An important goal in highway traffic management is event detection – finding ways to use real-time data to alert authorities to potential problems as they begin to emerge. One approach is to estimate the average behaviour of steady-state traffic, and then use this as a baseline, detecting events in real-time data as sufficiently large deviations from this average. In a recent paper, LML Fellow Colm Connaughton and University of Warwick graduate student Kieran Kalair test this approach using time-series data from the UK National Traffic Information Service (NTIS).

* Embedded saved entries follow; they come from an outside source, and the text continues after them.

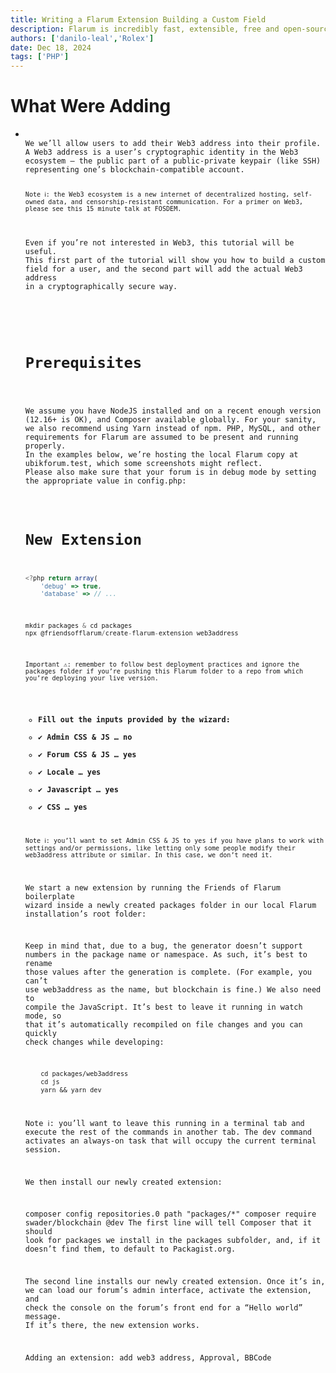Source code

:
 ```yaml
---
title: Writing a Flarum Extension Building a Custom Field
description: Flarum is incredibly fast, extensible, free and open-source forum software. It has been in development since 2014 and is nearing the end of its beta phase.
authors: ['danilo-leal','Rolex']
date: Dec 18, 2024
tags: ['PHP']
---
```


# What Were Adding
<ul><li>
<p class="description">
<code>
We we’ll allow users to add their Web3 address into their profile. A Web3 address is a user’s cryptographic identity in the Web3 ecosystem – the public part of a public-private keypair (like SSH) representing one’s blockchain-compatible account.

<code>
Note ℹ: the Web3 ecosystem is a new internet of decentralized hosting, self-owned data, and censorship-resistant communication. For a primer on Web3, please see this 15 minute talk at FOSDEM.
</code>

Even if you’re not interested in Web3, this tutorial will be useful. This first part of the tutorial will show you how to build a custom field for a user, and the second part will add the actual Web3 address in a cryptographically secure way.
</p>



# Prerequisites

<p class="description">
We assume you have NodeJS installed and on a recent enough version (12.16+ is OK), and Composer available globally. For your sanity, we also recommend using Yarn instead of npm. PHP, MySQL, and other requirements for Flarum are assumed to be present and running properly.
In the examples below, we’re hosting the local Flarum copy at ubikforum.test, which some screenshots might reflect.
Please also make sure that your forum is in debug mode by setting the appropriate value in config.php:
</p>

# New Extension

```ts
<?php return array(
    'debug' => true,
    'database' => // ...
```

```ts
mkdir packages & cd packages
npx @friendsofflarum/create-flarum-extension web3address
```
<code>
Important ⚠: remember to follow best deployment practices and ignore the packages folder if you’re pushing this Flarum folder to a repo from which you’re deploying your live version.
</code>

- **Fill out the inputs provided by the wizard:**
 - **✔ Admin CSS & JS … no**
 - **✔ Forum CSS & JS … yes**
 - **✔ Locale … yes**
 - **✔ Javascript … yes**
 - **✔ CSS … yes**

<code>
Note ℹ: you’ll want to set Admin CSS & JS to yes if you have plans to work with settings and/or permissions, like letting only some people modify their web3address attribute or similar. In this case, we don’t need it.
</code>

We start a new extension by running the Friends of Flarum boilerplate wizard inside a newly created packages folder in our local Flarum installation’s root folder:

Keep in mind that, due to a bug, the generator doesn’t support numbers in the package name or namespace. As such, it’s best to rename those values after the generation is complete. (For example, you can’t use web3address as the name, but blockchain is fine.)
We also need to compile the JavaScript. It’s best to leave it running in watch mode, so that it’s automatically recompiled on file changes and you can quickly check changes while developing:


```diff
    cd packages/web3address
    cd js
    yarn && yarn dev
```


Note ℹ: you’ll want to leave this running in a terminal tab and execute the rest of the commands in another tab. The dev command activates an always-on task that will occupy the current terminal session.

We then install our newly created extension:

composer config repositories.0 path "packages/*"
composer require swader/blockchain @dev
The first line will tell Composer that it should look for packages we install in the packages subfolder, and, if it doesn’t find them, to default to Packagist.org.

The second line installs our newly created extension. Once it’s in, we can load our forum’s admin interface, activate the extension, and check the console on the forum’s front end for a “Hello world” message. If it’s there, the new extension works.

Adding an extension: add web3 address, Approval, BBCode
</p>
</code>
</ul>



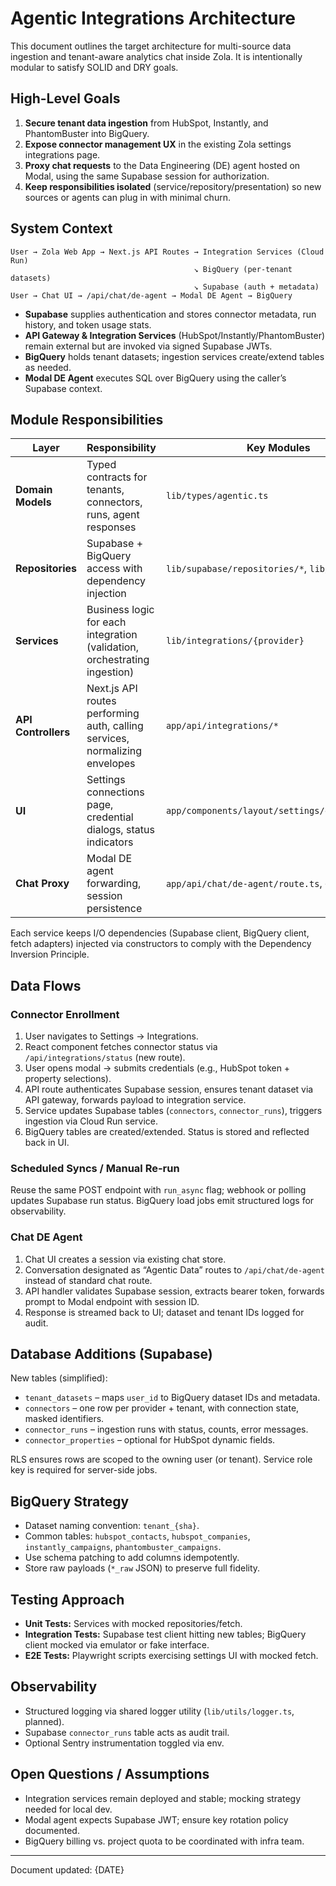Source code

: # Agentic Integrations Architecture

This document outlines the target architecture for multi-source data ingestion and tenant-aware analytics chat inside Zola. It is intentionally modular to satisfy SOLID and DRY goals.

## High-Level Goals

1. **Secure tenant data ingestion** from HubSpot, Instantly, and PhantomBuster into BigQuery.
2. **Expose connector management UX** in the existing Zola settings integrations page.
3. **Proxy chat requests** to the Data Engineering (DE) agent hosted on Modal, using the same Supabase session for authorization.
4. **Keep responsibilities isolated** (service/repository/presentation) so new sources or agents can plug in with minimal churn.

## System Context

```
User → Zola Web App → Next.js API Routes → Integration Services (Cloud Run)
                                         ↘ BigQuery (per-tenant datasets)
                                         ↘ Supabase (auth + metadata)
User → Chat UI → /api/chat/de-agent → Modal DE Agent → BigQuery
```

- **Supabase** supplies authentication and stores connector metadata, run history, and token usage stats.
- **API Gateway & Integration Services** (HubSpot/Instantly/PhantomBuster) remain external but are invoked via signed Supabase JWTs.
- **BigQuery** holds tenant datasets; ingestion services create/extend tables as needed.
- **Modal DE Agent** executes SQL over BigQuery using the caller’s Supabase context.

## Module Responsibilities

| Layer | Responsibility | Key Modules |
| --- | --- | --- |
| **Domain Models** | Typed contracts for tenants, connectors, runs, agent responses | `lib/types/agentic.ts` |
| **Repositories** | Supabase + BigQuery access with dependency injection | `lib/supabase/repositories/*`, `lib/bigquery/*` |
| **Services** | Business logic for each integration (validation, orchestrating ingestion) | `lib/integrations/{provider}` |
| **API Controllers** | Next.js API routes performing auth, calling services, normalizing envelopes | `app/api/integrations/*` |
| **UI** | Settings connections page, credential dialogs, status indicators | `app/components/layout/settings/connections/*` |
| **Chat Proxy** | Modal DE agent forwarding, session persistence | `app/api/chat/de-agent/route.ts`, chat hooks |

Each service keeps I/O dependencies (Supabase client, BigQuery client, fetch adapters) injected via constructors to comply with the Dependency Inversion Principle.

## Data Flows

### Connector Enrollment

1. User navigates to Settings → Integrations.
2. React component fetches connector status via `/api/integrations/status` (new route).
3. User opens modal → submits credentials (e.g., HubSpot token + property selections).
4. API route authenticates Supabase session, ensures tenant dataset via API gateway, forwards payload to integration service.
5. Service updates Supabase tables (`connectors`, `connector_runs`), triggers ingestion via Cloud Run service.
6. BigQuery tables are created/extended. Status is stored and reflected back in UI.

### Scheduled Syncs / Manual Re-run

Reuse the same POST endpoint with `run_async` flag; webhook or polling updates Supabase run status. BigQuery load jobs emit structured logs for observability.

### Chat DE Agent

1. Chat UI creates a session via existing chat store.
2. Conversation designated as “Agentic Data” routes to `/api/chat/de-agent` instead of standard chat route.
3. API handler validates Supabase session, extracts bearer token, forwards prompt to Modal endpoint with session ID.
4. Response is streamed back to UI; dataset and tenant IDs logged for audit.

## Database Additions (Supabase)

New tables (simplified):

- `tenant_datasets` – maps `user_id` to BigQuery dataset IDs and metadata.
- `connectors` – one row per provider + tenant, with connection state, masked identifiers.
- `connector_runs` – ingestion runs with status, counts, error messages.
- `connector_properties` – optional for HubSpot dynamic fields.

RLS ensures rows are scoped to the owning user (or tenant). Service role key is required for server-side jobs.

## BigQuery Strategy

- Dataset naming convention: `tenant_{sha}`.
- Common tables: `hubspot_contacts`, `hubspot_companies`, `instantly_campaigns`, `phantombuster_campaigns`.
- Use schema patching to add columns idempotently.
- Store raw payloads (`*_raw` JSON) to preserve full fidelity.

## Testing Approach

- **Unit Tests:** Services with mocked repositories/fetch.
- **Integration Tests:** Supabase test client hitting new tables; BigQuery client mocked via emulator or fake interface.
- **E2E Tests:** Playwright scripts exercising settings UI with mocked fetch.

## Observability

- Structured logging via shared logger utility (`lib/utils/logger.ts`, planned).
- Supabase `connector_runs` table acts as audit trail.
- Optional Sentry instrumentation toggled via env.

## Open Questions / Assumptions

- Integration services remain deployed and stable; mocking strategy needed for local dev.
- Modal agent expects Supabase JWT; ensure key rotation policy documented.
- BigQuery billing vs. project quota to be coordinated with infra team.

---

Document updated: {DATE}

As they note, one difficulty in any such analysis is that not all traffic anomalies correspond to traffic “events” – things such as collisions, obstructions or lane closures – which are of significant interest to road users and other stakeholders. A broken-down car, for example, may cause no traffic flow deviation at all during quiet periods. Meanwhile, some traffic flow disruptions during busy periods – those associated with phantom traffic jams, for example – don’t actually have any identifiable underlying cause. For this reason, the authors use labelled event data to first verify that the correspondence between important events and anomalies is sufficient to be of use in practice. They then exploit a large volume of data to obtain a robust understanding of the range of typical fluctuations about the average traffic density-flow relationship, interpreting large excursions from this normal range as proxies for significant events.
Altogether, the research offers a purely data-driven method for identifying when the collective behaviour of the traffic on a road section is unusual in some sense. The technique doesn’t detect individual events such as collisions, stationary vehicles or lane closures, but changes in flow patterns which might follow from such events. To validate the approach, the authors measured how periods identified as atypical relate to existing labels of incidents on roads provided by NTIS, finding that this unsupervised, data-driven methodology offers comparable or better performance than some existing models based on learning patterns from labelled data.
In practical applications, the researchers suggest, this approach should be thought of as a filter which may help human operators of smart motorway infrastructure focus their attention more effectively. Regardless of cause, it may help operators understand where in the infrastructure interventions might efficiently return the system to normal.